Stored data
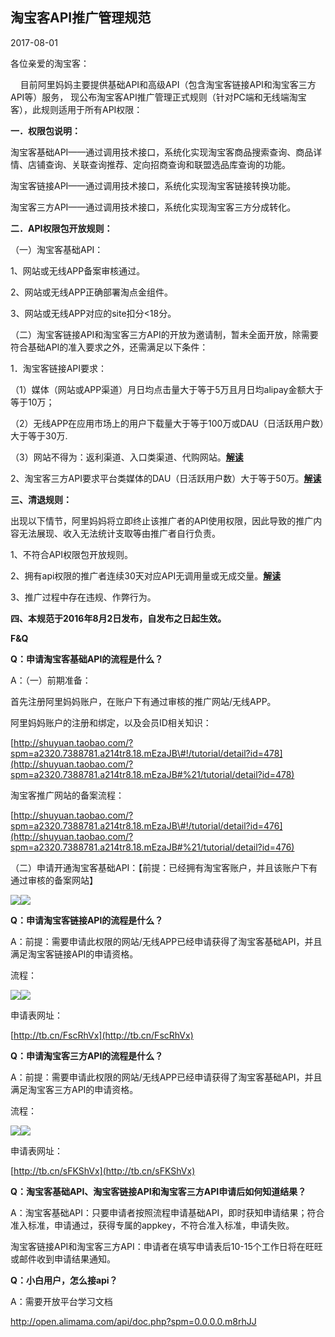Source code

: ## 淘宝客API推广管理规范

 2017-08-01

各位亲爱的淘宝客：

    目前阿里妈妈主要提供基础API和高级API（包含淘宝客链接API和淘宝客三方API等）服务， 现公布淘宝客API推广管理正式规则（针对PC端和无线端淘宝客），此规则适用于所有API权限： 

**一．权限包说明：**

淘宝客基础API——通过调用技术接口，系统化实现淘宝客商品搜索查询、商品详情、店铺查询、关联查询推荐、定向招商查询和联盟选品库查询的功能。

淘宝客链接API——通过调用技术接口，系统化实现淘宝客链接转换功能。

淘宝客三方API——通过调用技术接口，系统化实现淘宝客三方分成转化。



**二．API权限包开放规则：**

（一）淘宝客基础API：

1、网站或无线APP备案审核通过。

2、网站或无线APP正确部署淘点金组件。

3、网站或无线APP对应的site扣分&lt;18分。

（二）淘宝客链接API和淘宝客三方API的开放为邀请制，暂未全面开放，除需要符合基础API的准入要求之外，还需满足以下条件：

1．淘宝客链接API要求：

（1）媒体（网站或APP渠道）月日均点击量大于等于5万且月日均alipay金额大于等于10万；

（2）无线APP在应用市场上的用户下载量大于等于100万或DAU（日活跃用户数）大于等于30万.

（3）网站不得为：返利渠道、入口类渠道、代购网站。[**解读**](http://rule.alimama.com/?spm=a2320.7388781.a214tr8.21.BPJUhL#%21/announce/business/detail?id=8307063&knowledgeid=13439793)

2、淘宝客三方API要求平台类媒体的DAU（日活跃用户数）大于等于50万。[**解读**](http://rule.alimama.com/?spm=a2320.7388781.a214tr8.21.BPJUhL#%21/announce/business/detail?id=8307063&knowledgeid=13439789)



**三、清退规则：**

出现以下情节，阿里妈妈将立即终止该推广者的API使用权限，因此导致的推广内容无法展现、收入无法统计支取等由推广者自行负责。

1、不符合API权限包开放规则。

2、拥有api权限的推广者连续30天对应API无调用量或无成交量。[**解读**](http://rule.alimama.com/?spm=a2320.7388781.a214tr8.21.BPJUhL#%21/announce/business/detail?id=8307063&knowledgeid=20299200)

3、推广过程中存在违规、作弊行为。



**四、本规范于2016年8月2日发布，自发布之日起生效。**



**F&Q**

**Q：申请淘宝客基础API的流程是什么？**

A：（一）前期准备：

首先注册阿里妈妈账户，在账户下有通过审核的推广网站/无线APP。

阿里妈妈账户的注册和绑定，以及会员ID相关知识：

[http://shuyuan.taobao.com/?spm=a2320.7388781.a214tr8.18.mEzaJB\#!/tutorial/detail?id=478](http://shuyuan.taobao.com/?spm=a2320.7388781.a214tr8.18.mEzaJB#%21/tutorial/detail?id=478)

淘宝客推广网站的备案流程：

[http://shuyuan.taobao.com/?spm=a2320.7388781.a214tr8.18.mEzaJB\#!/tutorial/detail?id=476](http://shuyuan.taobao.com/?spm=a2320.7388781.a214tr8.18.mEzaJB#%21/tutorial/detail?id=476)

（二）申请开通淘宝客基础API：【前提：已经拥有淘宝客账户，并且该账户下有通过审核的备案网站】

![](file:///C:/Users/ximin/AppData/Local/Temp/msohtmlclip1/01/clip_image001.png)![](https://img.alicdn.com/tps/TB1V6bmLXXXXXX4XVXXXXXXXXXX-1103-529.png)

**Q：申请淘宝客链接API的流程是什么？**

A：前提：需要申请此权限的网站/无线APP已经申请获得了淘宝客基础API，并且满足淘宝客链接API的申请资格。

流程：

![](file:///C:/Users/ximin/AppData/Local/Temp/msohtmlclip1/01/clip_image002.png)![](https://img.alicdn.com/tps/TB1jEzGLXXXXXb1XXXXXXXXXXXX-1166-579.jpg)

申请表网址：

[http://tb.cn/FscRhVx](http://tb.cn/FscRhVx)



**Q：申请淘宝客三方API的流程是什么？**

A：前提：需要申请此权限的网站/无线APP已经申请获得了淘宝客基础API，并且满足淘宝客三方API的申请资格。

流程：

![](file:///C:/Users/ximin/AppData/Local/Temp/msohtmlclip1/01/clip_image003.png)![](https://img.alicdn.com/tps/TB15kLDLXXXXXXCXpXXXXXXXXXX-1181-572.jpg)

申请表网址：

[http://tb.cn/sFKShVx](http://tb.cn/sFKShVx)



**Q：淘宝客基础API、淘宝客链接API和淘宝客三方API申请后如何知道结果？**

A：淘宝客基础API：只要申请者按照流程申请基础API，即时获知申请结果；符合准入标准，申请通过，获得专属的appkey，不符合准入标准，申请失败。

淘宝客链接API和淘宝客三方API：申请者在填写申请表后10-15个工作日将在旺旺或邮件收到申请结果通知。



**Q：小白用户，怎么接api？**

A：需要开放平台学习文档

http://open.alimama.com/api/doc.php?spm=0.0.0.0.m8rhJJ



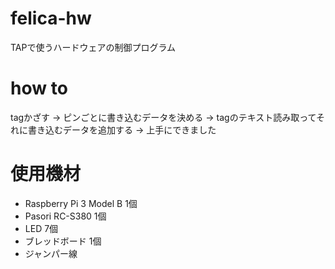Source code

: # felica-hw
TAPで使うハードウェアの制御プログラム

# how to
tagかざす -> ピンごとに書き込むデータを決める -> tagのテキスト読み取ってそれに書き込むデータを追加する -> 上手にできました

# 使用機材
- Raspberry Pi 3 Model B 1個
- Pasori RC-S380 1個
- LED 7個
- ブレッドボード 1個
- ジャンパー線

■ PROBLEM DESCRIPTION
Output must be limited to the lines beginning with the one that contains "TAPで使うハードウェアの制御プログラム" and ending with the last line of the entries, reproduced exactly.

■ EXERCISE OUTPUT
TAPで使うハードウェアの制御プログラム

# how to
tagかざす -> ピンごとに書き込むデータを決める -> tagのテキスト読み取ってそれに書き込むデータを追加する -> 上手にできました

# 使用機材
- Raspberry Pi 3 Model B 1個
- Pasori RC-S380 1個
- LED 7個
- ブレッドボード 1個
- ジャンパー線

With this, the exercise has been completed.